Data Mining Laboratory

 | Post date: 2019/12/10 | 
Data Mining Laboratory
The Data Mining Lab is focused on the analysis of very large data sets, especially those that arise in the application areas of text mining and bioinformatics. The emphasis is on finding sound, theoretically-motivated algorithms for the central tasks in data mining, such as high-dimensional clustering, classification algorithms and data visualization.

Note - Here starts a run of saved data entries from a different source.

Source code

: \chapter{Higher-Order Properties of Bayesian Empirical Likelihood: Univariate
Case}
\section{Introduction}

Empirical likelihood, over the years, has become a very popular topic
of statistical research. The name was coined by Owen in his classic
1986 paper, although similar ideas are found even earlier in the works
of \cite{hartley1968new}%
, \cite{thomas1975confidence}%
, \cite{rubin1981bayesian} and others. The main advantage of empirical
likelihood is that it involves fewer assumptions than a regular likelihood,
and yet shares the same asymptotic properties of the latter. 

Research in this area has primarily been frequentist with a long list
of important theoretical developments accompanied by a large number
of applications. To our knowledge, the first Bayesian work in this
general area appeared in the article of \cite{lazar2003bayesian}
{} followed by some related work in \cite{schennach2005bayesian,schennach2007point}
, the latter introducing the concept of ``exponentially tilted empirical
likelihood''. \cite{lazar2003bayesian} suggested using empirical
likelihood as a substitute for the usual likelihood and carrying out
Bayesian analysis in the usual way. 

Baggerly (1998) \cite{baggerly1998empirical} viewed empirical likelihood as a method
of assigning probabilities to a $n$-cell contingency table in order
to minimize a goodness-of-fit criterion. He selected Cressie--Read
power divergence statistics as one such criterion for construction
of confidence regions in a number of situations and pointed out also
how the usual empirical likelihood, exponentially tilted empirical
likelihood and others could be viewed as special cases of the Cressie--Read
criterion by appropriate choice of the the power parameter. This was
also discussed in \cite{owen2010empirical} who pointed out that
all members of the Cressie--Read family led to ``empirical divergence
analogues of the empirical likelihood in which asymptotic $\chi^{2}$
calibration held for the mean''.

Our lab is closely affiliated with various problems in machine learning and data mining, including but not limited to the following areas:
  • Analysis of very large data sets, especially those that arise in the application areas of text mining and bioinformatics
  • Semantic web and knowledge graphs
  • Web mining and text Mining
  • Clustering ensembles
  • Association rule mining
  • Mining of graphs, and bioinformatics
With the above goals in mind, the lab has recently been exploring the application of information theory to data mining tasks. Information Theory provides a natural way of dealing with non-negative data vectors by treating them as probability vectors. Problems such as clustering can then be posed as optimization problems in information theory, such as maximizing mutual information. As an application to text mining, such an approach has been shown to reveal the semantic similarity of words thus leading to substantial reduction in classifier complexity and increased accuracy in document classification when training data is sparse. Further directions currently being explored include: (a) information-theoretic clustering and approximation of higher order non-negative tensors (that often arise in applications as multidimensional contingency tables), and (b) new algorithms for low-rank non-negative matrix factorization.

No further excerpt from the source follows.